Abstract Hyperglycemia and its induced oxidative stress microenvironment present formidable challenges to the repair of diabetic bone defects. Herein, a novel TZGP (α‐TCP/ZnO/GM@P2) composite scaffold for diabetic bone defect repair is developed. Characterization results demonstrate that the α‐TCP cement scaffold, ZnO nanoparticles, and gelatin microspheres loaded with and protecting P2 (a novel parathyroid hormone‐related peptide) achieve complementary advantages.
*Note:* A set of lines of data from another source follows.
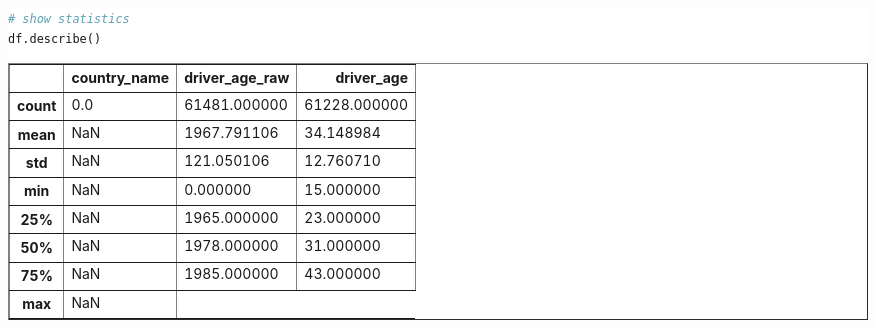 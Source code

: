 


```python
# show statistics
df.describe()
```




<div>
<table border="1" class="dataframe">
  <thead>
    <tr style="text-align: right;">
      <th></th>
      <th>country_name</th>
      <th>driver_age_raw</th>
      <th>driver_age</th>
    </tr>
  </thead>
  <tbody>
    <tr>
      <th>count</th>
      <td>0.0</td>
      <td>61481.000000</td>
      <td>61228.000000</td>
    </tr>
    <tr>
      <th>mean</th>
      <td>NaN</td>
      <td>1967.791106</td>
      <td>34.148984</td>
    </tr>
    <tr>
      <th>std</th>
      <td>NaN</td>
      <td>121.050106</td>
      <td>12.760710</td>
    </tr>
    <tr>
      <th>min</th>
      <td>NaN</td>
      <td>0.000000</td>
      <td>15.000000</td>
    </tr>
    <tr>
      <th>25%</th>
      <td>NaN</td>
      <td>1965.000000</td>
      <td>23.000000</td>
    </tr>
    <tr>
      <th>50%</th>
      <td>NaN</td>
      <td>1978.000000</td>
      <td>31.000000</td>
    </tr>
    <tr>
      <th>75%</th>
      <td>NaN</td>
      <td>1985.000000</td>
      <td>43.000000</td>
    </tr>
    <tr>
      <th>max</th>
      <td>NaN</td>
The TZGP scaffold, while meeting the mechanical strength requirements of cancellous bone, compensates for the deficiency of bioactive peptides in inorganic scaffolds. Its biocompatibility is enhanced, and the scaffold is endowed with antibacterial and antioxidant properties. The in vitro and in vivo results reveal that the TZGP scaffold releases active factors P2 and Zn 2+ , promotes cell proliferation and recruitment in a high‐glucose microenvironment, reduces cellular reactive oxygen species accumulation, improves DNA injury and mitochondrial homeostasis, and induces osteogenic‐angiogenic differentiation. Compared with the conventional α‐TCP scaffold, the TZGP scaffold exhibits more excellent biodegradability, accelerates local tissue filling, and promotes bone accumulation and vascular reconstruction in diabetic bone defects. Consequently, the novel design strategy of the TZGP scaffold offers a promising approach to repairing diabetic bone defects.